That assistance, Pentagon officials stress, is limited – and a clear signal of an evolving, post-Iraq, post-Afghanistan strategy for the US armed forces.

Defense Secretary Leon Panetta said Monday, while en route to meetings in Europe, that the decision “to try to help” France in its military campaign came in light of the growing extremist threat posed by two groups in northern Mali, Ansar Dine and Al Qaeda in the Islamic Maghreb.

While these groups “might not have any immediate plans for attacks in the United States and Europe,” Mr. Panetta said, “that ultimately still remains their objective.” 

Some defense analysts question how effective limited US aid can be – and has been – in combatting intricate networks of terrorist groups on the African continent.

On Sunday, US fighter jets briefly entered Somalia's air space to try to help French forces rescue a hostage held by the  Al Shabab terrorist network. The mission did not end well: The hostage appears to have been killed in the crossfire, and one of the French commandos who took part in the mission is reported missing.

Officials say the US will provide help in the form of intelligence, reconnaissance, and surveillance drones to French warplanes currently conducting strikes in Mali on purported terrorist forces and training camps.

US Special Operations Forces had been training Malian military troops in the hopes of providing a bulwark against terrorists in the region – that is, until one US-trained soldier launched a military coup against the government. 

“The coup in Mali progressed very rapidly and with very little warning,” a spokesman with US Africa Command told The New York Times this week. “The spark that ignited it occurred within their junior military ranks, who ultimately overthrew the government, not at the senior leadership level where warning signs might have been more easily noticed.” 

French forces are now trying to stop the march of Islamist forces in the north toward the capital of Bamako.

In all likelihood, the French action has precluded the possibility that the international community will manage to assemble military units from the security forces of the previous government, under African leadership, says Nora Bensahel, a senior fellow at the Center for a New American Security.

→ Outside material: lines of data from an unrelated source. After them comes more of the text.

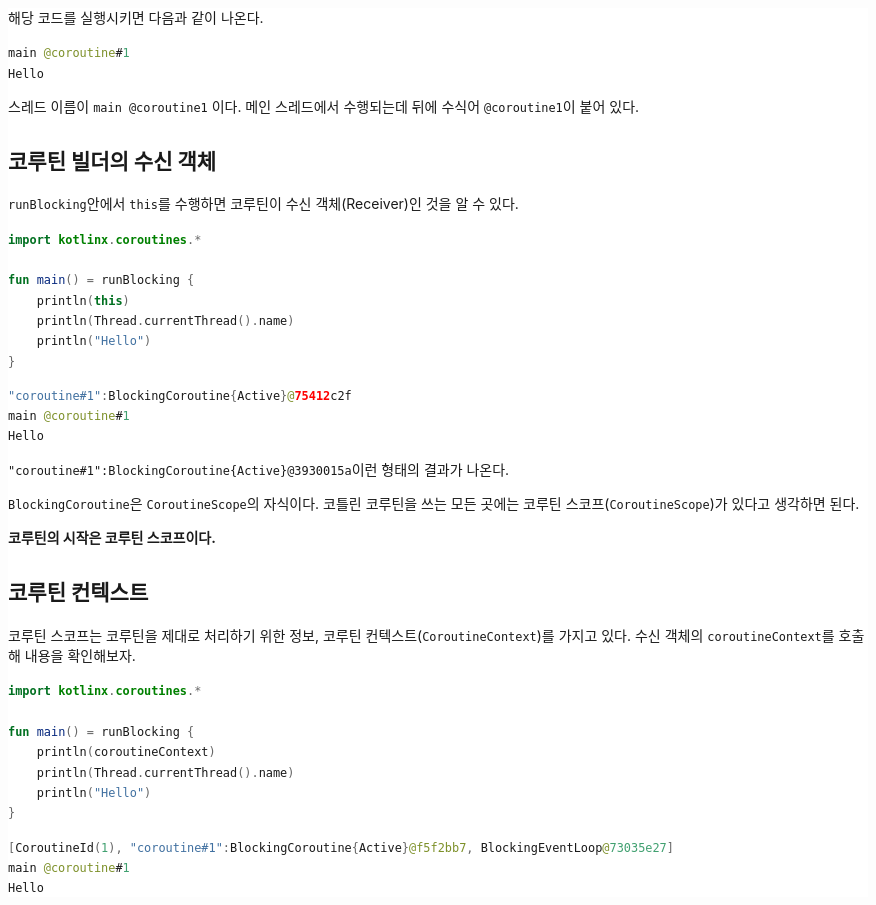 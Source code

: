 해당 코드를 실행시키면 다음과 같이 나온다.

```kotlin
main @coroutine#1
Hello
```

스레드 이름이 `main @coroutine1` 이다. 메인 스레드에서 수행되는데 뒤에 수식어 `@coroutine1`이 붙어 있다.

## 코루틴 빌더의 수신 객체

`runBlocking`안에서 `this`를 수행하면 코루틴이 수신 객체(Receiver)인 것을 알 수 있다.

```kotlin
import kotlinx.coroutines.*

fun main() = runBlocking {
    println(this)
    println(Thread.currentThread().name)
    println("Hello")
}
```

```kotlin
"coroutine#1":BlockingCoroutine{Active}@75412c2f
main @coroutine#1
Hello
```

`"coroutine#1":BlockingCoroutine{Active}@3930015a`이런 형태의 결과가 나온다.

`BlockingCoroutine`은 `CoroutineScope`의 자식이다. 코틀린 코루틴을 쓰는 모든 곳에는 코루틴 스코프(`CoroutineScope`)가 있다고 생각하면 된다.

**코루틴의 시작은 코루틴 스코프이다.**

## 코루틴 컨텍스트

코루틴 스코프는 코루틴을 제대로 처리하기 위한 정보, 코루틴 컨텍스트(`CoroutineContext`)를 가지고 있다. 수신 객체의 `coroutineContext`를 호출해 내용을 확인해보자.

```kotlin
import kotlinx.coroutines.*

fun main() = runBlocking {
    println(coroutineContext)
    println(Thread.currentThread().name)
    println("Hello")
}
```

```kotlin
[CoroutineId(1), "coroutine#1":BlockingCoroutine{Active}@f5f2bb7, BlockingEventLoop@73035e27]
main @coroutine#1
Hello
```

“It was going to take quite a number of months to assemble that force and deploy it, even before you could tell how effective it would be,” she says. “The calculus was that time was running out and the Islamists could not be allowed to progress further south.”

The United States has been reluctant to get involved in large-scale operations or even to act unilaterally, as France is doing now, in the wake of protracted wars in Iraq and Afghanistan – costly wars whose ultimate value remains hotly debated, particularly in a time of US fiscal crisis.

Yet the counterterrorism effort in Africa, which includes training local forces as well as frequent drone strikes, “clearly has proven sufficient,” Dr. Bensahel says.

What’s more, the multinational strike on Libya, in which the US military took part in 2011, has had unintended consequence of pushing veteran fighters into Mali, “increasing weapons and know-how,” she adds.

Richard Downie, deputy director of the Africa program at the Center for Strategic and International Studies, argues that the tactic of US troops training counterparts in Africa “is the right one, but it’s a long-term engagement.” He adds, “And you’re faced with the problem of, well, what do you do in the meantime?”